The letter was signed by Gil Martini, plaintiff's president, and a copy was sent to defendant.

Martini and two of plaintiff's employees visited the Rose-A-Linda hatchery during the month of April in an attempt to remedy the problems with the equipment. All three testified that when they left the hatchery the equipment was in working order, variously described as "working," "in use," and "functioning satisfactorily." None of the three, however, testified that they witnessed the results of a hatch.

Gibson testified that after the first hatch came off, plaintiff's employees made some changes and Rose-A-Linda made three more sets. These sets, according to Gibson,

"* * * were likewise a disaster, and we had poor results.
"Then we wrote Mr. Martini and told him absolutely they were of no value to us, we wanted them removed. The fact is, we made a claim for damages and wanted him to sustain and take care of damages he caused.
"* * *.
"Q (By Mr. Nelson) I presume — have you ever notified Industrial Leasing Corporation that you have accepted this thing?
"A I continually notified them they were unacceptable on numerous occasions.
"Q Are they in use today?
"A They are not in use. The hatcher has never been in use but one time. It was such a disaster. We have tried according to the manufacturer's recommendations. Since Mr. Martini and Can-Key Industries refused to remove the incubators, we notified them we wanted them removed so we could install additional equipment. They informed us they belonged to Industrial Leasing * * *."

Rose-A-Linda then employed Robert Cannon, the original developer of the turkey hatching equipment, to modify it. According to Gibson, the equipment was used four times in 1977. Eggs were set in the equipment on February 3, March 4, and April 3, each time following modifications or suggested modifications by Cannon. Gibson testified that each time the results proved unsatisfactory. The last set occurred on April 8 in order to make what Cannon termed "a complete comparative test." The resulting hatch occurred on May 6, 1977, and the equipment has not been used since.

II

The sole issue in this case is whether defendant "accepted" the equipment manufactured by plaintiff. The contract between plaintiff and defendant provided that defendant's obligation to pay would be conditioned upon acceptance of the equipment by its lessee.[1] Consequently, the trial court could properly find that defendant accepted the equipment only if there is evidence that Rose-A-Linda, the lessee, accepted the equipment.[2]

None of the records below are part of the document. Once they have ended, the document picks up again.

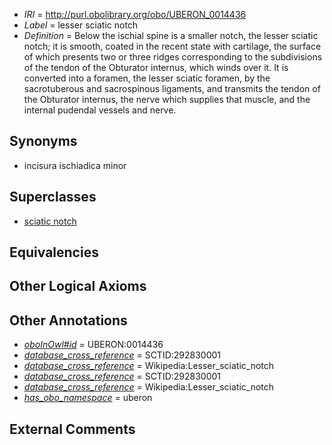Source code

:  * *IRI* = http://purl.obolibrary.org/obo/UBERON_0014436
 * *Label* = lesser sciatic notch
 * *Definition* = Below the ischial spine is a smaller notch, the lesser sciatic notch; it is smooth, coated in the recent state with cartilage, the surface of which presents two or three ridges corresponding to the subdivisions of the tendon of the Obturator internus, which winds over it. It is converted into a foramen, the lesser sciatic foramen, by the sacrotuberous and sacrospinous ligaments, and transmits the tendon of the Obturator internus, the nerve which supplies that muscle, and the internal pudendal vessels and nerve.

## Synonyms

 * incisura ischiadica minor

## Superclasses

 * [sciatic notch](../../UBERON/30/UBERON_0014430.md)

## Equivalencies


## Other Logical Axioms


## Other Annotations

 * *[oboInOwl#id](../../id/oboInOwl#id.md)* = UBERON:0014436
 * *[database_cross_reference](../../ef/oboInOwl#hasDbXref.md)* = SCTID:292830001
 * *[database_cross_reference](../../ef/oboInOwl#hasDbXref.md)* = Wikipedia:Lesser_sciatic_notch
 * *[database_cross_reference](../../ef/oboInOwl#hasDbXref.md)* = SCTID:292830001
 * *[database_cross_reference](../../ef/oboInOwl#hasDbXref.md)* = Wikipedia:Lesser_sciatic_notch
 * *[has_obo_namespace](../../ce/oboInOwl#hasOBONamespace.md)* = uberon

## External Comments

*1129 Plaintiff claims that under the terms of the contract between plaintiff and defendant the parties agreed that "acceptance" by Rose-A-Linda would occur upon delivery of the equipment at Rose-A-Linda's dock. Plaintiff notes that under ORS 71.1020(3), the provisions of the Uniform Commercial Code may be varied by agreement, and that the parties therefore could adopt a different standard for "acceptance" than that provided by the Code. Plaintiff also contends that whether or not the parties did adopt a different standard is a question of fact on which the trial court "could have found" in favor of plaintiff.[3]

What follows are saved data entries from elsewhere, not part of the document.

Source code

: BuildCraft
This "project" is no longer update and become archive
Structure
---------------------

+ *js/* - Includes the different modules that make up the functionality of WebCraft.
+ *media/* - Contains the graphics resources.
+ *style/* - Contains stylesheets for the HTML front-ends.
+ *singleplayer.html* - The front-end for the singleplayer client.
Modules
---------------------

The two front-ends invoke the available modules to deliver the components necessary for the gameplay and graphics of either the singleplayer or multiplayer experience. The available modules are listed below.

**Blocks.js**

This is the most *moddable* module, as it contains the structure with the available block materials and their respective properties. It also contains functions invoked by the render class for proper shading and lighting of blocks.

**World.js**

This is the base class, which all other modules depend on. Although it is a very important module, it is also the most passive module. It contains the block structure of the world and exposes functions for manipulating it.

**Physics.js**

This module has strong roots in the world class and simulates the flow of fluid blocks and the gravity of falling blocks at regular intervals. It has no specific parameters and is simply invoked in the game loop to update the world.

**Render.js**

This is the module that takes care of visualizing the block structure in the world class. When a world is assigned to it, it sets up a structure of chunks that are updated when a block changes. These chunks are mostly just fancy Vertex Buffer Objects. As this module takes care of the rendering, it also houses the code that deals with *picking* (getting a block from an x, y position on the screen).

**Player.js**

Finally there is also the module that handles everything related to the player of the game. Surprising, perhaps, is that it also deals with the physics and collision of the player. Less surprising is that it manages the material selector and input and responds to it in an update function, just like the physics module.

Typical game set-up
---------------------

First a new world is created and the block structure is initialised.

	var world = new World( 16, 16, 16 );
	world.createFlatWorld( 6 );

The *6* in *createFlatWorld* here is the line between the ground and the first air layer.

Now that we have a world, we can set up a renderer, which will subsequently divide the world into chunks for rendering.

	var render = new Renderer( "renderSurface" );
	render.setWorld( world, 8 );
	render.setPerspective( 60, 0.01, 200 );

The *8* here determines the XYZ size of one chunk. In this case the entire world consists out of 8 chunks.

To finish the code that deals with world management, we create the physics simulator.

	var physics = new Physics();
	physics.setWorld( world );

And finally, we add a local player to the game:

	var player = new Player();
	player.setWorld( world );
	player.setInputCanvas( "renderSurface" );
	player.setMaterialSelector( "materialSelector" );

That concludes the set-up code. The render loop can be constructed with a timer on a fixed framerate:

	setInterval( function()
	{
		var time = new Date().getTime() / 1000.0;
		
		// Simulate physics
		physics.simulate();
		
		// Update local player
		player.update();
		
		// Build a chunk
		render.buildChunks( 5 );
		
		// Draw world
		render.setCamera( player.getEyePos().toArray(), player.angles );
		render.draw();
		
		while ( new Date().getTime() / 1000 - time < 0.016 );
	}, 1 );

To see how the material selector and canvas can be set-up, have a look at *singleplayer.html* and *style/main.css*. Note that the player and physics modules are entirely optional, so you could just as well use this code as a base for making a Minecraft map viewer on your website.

We agree that had the parties wished to do so, they could have agreed that acceptance by Rose-A-Linda would occur upon delivery. We do not agree, however, that there is evidence from which the trial court could have found such an agreement. It is clear, both from a review of the testimony and an understanding of the nature of defendant's business, that the clause requiring acceptance by the lessee was inserted to protect defendant from the possibility that it would be required to purchase equipment that its lessee would be entitled to reject. This purpose would be completely frustrated if defendant became bound to purchase the equipment the moment it arrived at the lessee's dock and before the lessee had an opportunity to put it into operation and test it. To construe the agreement in the manner contended for by plaintiff would render the requirement of "acceptance" meaningless.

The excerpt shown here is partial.